Estudante foge de policiais em manifestação na Cinelândia, no Rio, em 1968 - Evandro Teixeira/CDoc JB/Folhapress
Estudante foge de policiais em manifestação na Cinelândia, no Rio, em 1968 Imagem: Evandro Teixeira/CDoc JB/Folhapress

Leonardo Rodrigues

Do UOL, em São Paulo

05/04/2019 04h00

O documentário "1964: O Brasil Entre Armas e Livros" vem causando polêmica na internet por traçar uma perspectiva alternativa sobre o conturbado período da ditadura militar brasileira. Dirigido por Felipe Varelim e Lucas Ferrugem, do site Brasil Paralelo, o filme defende, entre outros pontos controversos, que havia uma perigosa ameaça comunista e que a censura e a repressão não foram tão severas como contam os livros de história, escritos por pessoas contaminadas por ideais da esquerda.

Para traçar uma nova versão da história, a produção, que é independente e tem apoio de conservadores e do presidente Jair Bolsonaro (PSL), ouviu filósofos, pesquisadores, jornalistas e historiadores, como Olavo de Carvalho, William Waack e Luiz Felipe Pondé. Cercado de controvérsia, o filme foi alvo de protestos esta semana e teve o lançamento cancelado pela rede Cinemark, a maior do país, que se recusou a exibir um filme considerado "mídia partidária".

Os produtores, no entanto, negam que o documentário seja um manifesto pró-ditadura e afirmam que a narrativa é fruto de extensas pesquisas bibliográficas, livres de qualquer sinal de verniz ideológico.

Veja abaixo cinco pontos polêmicos da produção.

Havia ameaça comunista em 1964

A teoria revisionista do documentário bate na tecla de que precisamos analisar os fatos pelo prisma da época, que tinha como pano de fundo as tensões da Guerra Fria. Apresentando documentos obtidos nos arquivos da StB, serviço de inteligência da antiga Tchecoslováquia, o filme defende que a esquerda brasileira orquestrava um golpe sob influência de agentes secretos do país, com o aval da União Soviética.

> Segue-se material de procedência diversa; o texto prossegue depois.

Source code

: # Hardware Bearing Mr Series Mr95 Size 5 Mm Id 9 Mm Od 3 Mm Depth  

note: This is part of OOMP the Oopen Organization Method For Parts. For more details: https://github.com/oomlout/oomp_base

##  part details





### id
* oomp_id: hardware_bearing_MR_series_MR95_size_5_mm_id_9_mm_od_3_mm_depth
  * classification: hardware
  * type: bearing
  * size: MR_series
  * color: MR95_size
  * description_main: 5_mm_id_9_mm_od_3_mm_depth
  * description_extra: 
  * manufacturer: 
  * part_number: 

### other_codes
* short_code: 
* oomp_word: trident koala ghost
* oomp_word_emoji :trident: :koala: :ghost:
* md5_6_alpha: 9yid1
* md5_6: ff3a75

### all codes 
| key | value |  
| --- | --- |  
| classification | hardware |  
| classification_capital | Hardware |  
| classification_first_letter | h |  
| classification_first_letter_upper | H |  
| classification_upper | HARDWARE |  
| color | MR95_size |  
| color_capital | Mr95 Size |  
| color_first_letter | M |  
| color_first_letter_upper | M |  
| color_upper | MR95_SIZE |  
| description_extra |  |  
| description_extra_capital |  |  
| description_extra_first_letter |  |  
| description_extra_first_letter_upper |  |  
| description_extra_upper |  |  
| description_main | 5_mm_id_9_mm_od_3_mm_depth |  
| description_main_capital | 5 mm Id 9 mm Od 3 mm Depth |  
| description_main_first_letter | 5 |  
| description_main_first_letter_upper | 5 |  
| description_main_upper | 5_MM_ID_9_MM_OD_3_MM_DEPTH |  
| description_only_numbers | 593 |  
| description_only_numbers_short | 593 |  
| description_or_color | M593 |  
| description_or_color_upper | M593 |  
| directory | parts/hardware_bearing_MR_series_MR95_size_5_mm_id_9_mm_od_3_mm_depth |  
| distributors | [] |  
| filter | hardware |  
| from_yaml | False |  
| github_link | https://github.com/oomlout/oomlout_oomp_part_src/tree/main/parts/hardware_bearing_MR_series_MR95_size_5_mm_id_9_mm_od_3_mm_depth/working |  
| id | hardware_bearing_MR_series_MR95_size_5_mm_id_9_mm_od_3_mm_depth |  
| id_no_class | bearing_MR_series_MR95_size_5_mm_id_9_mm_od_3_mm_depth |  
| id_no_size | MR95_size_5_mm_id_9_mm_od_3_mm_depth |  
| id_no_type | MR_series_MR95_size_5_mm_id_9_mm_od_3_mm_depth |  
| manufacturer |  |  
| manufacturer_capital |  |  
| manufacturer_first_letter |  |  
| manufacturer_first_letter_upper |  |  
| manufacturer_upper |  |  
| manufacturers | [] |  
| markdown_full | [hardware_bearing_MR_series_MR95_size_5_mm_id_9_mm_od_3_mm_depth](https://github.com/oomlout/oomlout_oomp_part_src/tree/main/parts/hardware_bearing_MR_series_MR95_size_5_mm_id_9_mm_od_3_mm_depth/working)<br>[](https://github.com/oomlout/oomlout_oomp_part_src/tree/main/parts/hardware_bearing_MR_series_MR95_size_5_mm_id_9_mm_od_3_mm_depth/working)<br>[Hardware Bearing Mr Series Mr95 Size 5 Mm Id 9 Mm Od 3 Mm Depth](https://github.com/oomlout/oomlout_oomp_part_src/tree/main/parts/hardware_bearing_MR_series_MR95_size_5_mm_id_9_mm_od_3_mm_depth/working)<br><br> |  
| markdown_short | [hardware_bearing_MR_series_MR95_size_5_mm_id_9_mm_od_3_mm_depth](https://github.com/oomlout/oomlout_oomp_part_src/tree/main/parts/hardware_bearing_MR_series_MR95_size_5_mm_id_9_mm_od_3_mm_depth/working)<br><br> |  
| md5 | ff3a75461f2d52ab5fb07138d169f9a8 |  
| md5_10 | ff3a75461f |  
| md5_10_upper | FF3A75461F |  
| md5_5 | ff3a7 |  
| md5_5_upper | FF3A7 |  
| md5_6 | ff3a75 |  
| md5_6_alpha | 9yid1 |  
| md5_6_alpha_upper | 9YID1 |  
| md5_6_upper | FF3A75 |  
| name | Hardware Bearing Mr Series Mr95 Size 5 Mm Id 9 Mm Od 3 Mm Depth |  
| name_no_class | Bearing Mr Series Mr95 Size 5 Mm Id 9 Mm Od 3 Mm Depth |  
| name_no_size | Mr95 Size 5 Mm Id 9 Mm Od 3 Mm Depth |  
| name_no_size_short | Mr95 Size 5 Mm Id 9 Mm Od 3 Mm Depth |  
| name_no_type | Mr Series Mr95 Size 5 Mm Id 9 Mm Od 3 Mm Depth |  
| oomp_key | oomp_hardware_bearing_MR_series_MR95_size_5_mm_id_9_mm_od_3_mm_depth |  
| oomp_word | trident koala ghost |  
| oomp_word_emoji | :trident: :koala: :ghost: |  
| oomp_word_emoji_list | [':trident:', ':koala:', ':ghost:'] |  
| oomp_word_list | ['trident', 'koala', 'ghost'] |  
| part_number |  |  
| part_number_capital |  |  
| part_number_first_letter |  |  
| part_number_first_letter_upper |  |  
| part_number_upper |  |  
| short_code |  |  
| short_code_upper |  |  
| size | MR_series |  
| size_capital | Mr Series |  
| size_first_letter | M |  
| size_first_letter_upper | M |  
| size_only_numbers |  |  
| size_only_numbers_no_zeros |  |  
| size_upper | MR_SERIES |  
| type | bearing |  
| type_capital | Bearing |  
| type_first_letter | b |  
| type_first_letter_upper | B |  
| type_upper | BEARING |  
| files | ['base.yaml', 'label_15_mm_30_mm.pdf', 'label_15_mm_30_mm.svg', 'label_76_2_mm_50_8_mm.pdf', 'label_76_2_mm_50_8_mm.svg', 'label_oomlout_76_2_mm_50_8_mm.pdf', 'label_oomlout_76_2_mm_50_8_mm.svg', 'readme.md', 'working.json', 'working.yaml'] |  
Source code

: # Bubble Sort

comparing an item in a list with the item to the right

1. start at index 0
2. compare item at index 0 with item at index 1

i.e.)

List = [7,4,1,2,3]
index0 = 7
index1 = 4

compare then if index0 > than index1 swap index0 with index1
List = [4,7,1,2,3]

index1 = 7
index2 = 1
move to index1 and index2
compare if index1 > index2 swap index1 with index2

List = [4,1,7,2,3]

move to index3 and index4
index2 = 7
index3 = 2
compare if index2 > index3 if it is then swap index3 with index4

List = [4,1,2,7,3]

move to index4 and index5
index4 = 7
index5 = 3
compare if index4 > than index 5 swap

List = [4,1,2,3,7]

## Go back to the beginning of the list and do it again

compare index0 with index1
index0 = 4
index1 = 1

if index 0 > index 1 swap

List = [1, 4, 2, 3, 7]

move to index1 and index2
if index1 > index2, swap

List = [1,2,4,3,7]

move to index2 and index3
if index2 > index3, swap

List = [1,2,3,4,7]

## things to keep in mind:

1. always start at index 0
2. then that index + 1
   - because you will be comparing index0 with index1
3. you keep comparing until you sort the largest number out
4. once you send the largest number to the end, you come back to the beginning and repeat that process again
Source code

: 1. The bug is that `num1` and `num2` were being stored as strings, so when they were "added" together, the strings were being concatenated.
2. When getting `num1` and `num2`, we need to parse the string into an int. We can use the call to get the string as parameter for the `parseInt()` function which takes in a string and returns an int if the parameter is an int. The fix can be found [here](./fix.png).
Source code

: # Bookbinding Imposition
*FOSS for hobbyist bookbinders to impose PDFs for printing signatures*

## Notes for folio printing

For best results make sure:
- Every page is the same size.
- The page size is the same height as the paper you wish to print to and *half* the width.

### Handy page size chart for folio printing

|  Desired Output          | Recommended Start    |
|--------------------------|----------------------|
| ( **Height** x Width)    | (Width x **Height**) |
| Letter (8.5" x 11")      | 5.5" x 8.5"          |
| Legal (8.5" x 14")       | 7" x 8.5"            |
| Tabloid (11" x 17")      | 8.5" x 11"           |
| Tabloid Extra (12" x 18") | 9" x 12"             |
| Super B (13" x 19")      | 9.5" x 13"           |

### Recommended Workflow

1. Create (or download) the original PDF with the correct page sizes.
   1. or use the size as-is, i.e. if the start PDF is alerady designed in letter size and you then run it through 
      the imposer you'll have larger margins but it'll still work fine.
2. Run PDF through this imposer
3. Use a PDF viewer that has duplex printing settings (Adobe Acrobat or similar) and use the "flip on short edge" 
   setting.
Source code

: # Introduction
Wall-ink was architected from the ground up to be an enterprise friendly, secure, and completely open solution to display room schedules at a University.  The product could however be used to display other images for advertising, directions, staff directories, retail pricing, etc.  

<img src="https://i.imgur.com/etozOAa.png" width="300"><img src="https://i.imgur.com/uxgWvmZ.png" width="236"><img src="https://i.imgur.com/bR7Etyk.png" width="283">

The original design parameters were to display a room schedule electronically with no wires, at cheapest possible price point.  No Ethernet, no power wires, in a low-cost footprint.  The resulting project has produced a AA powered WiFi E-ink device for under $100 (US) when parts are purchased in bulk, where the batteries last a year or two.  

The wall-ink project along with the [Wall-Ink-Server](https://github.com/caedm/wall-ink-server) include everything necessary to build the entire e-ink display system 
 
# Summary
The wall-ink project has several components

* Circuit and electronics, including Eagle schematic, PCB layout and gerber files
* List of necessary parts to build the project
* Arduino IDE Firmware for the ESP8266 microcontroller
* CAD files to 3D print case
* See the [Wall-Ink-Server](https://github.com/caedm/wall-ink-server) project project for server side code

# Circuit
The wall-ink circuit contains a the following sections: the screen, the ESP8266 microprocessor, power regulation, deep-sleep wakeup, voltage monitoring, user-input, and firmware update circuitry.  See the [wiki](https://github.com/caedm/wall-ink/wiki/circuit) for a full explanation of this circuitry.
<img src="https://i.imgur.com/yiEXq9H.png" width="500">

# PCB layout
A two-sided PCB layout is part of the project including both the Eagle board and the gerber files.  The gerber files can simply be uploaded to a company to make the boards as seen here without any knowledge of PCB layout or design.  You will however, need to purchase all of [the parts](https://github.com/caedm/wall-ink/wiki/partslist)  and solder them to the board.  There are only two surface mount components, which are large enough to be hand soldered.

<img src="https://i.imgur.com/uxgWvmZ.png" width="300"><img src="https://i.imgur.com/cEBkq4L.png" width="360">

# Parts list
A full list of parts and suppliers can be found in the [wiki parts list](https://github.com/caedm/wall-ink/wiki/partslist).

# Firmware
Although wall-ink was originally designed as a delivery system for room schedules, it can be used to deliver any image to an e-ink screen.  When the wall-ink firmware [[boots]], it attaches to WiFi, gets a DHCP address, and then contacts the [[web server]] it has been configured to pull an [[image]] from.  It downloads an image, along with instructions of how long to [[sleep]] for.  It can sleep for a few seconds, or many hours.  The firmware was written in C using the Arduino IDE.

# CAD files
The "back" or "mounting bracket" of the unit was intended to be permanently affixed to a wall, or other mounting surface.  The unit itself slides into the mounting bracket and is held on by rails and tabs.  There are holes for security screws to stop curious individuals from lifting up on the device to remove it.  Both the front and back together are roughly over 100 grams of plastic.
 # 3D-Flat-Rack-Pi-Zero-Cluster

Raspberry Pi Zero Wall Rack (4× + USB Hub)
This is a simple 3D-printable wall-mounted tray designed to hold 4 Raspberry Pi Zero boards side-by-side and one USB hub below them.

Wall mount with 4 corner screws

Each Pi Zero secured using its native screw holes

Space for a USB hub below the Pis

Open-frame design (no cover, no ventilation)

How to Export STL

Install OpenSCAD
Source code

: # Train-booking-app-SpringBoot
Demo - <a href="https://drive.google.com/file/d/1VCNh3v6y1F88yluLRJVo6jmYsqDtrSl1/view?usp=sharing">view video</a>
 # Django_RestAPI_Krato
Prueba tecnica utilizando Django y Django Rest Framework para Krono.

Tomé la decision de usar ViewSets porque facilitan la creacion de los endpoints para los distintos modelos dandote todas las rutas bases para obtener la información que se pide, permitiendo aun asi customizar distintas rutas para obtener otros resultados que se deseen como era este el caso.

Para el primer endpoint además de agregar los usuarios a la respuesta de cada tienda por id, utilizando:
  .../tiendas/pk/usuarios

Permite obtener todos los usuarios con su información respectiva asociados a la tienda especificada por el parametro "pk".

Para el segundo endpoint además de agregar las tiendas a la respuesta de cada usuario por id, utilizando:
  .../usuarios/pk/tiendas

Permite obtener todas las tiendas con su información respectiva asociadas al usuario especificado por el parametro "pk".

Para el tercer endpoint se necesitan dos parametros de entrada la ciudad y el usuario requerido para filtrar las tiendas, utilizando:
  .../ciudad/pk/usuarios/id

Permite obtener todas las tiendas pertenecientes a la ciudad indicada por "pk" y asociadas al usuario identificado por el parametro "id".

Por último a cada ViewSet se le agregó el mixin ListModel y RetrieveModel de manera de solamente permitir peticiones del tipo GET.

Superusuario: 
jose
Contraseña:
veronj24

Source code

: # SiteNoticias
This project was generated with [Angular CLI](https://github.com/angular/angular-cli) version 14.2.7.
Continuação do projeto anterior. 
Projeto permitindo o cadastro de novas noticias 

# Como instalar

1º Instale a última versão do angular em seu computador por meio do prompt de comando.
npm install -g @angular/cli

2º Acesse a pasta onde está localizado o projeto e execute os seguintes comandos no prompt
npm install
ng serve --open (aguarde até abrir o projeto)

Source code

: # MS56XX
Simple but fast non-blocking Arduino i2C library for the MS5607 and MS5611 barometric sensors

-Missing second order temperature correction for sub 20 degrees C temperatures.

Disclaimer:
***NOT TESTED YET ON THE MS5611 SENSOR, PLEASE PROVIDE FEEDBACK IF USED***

O presidente deposto João Goulart estaria sendo usado de fantoche pela esquerda ao se aproximar de China e Cuba, com aval do cunhado, o "revolucionário" Leonel Brizola, e do comunista Luiz Carlos Prestes. Segundo o filme, no início dos anos 1960 Prestes se reaproximou do governo soviético para tentar implantar o regime comunista no Brasil, três décadas após o levante da Intentona.

O que diz a história oficial

Segundo a maioria dos historiadores, o governo João Goulart (PTB, mesmo partido de Getúlio Vargas), que tinha diretrizes trabalhistas, não comunistas, esteve bem distante de fomentar uma revolução no Brasil. Na historiografia, a aproximação dele com Cuba, China e países do leste europeu tinha caráter estritamente diplomático, já que o governo era apoiado por parte da esquerda, e não conspiratório.

Na época, o país vivia uma recessão, e elites econômicas e políticas se opuseram às reformas de base propostas por Jango, medidas econômicas e sociais de caráter nacionalista que previam uma maior intervenção do Estado na economia. Os protestos tiveram forte adesão da classe média. Já Luiz Carlos Prestes vivia um limbo na vida política, após ter a prisão decretada em 1958 e, em seguida, revogada via mandado judicial. Seu contato com os soviéticos voltaria a se estreitar apenas em 1971, quando, fugindo da ditadura, se exilou em Moscou com a família.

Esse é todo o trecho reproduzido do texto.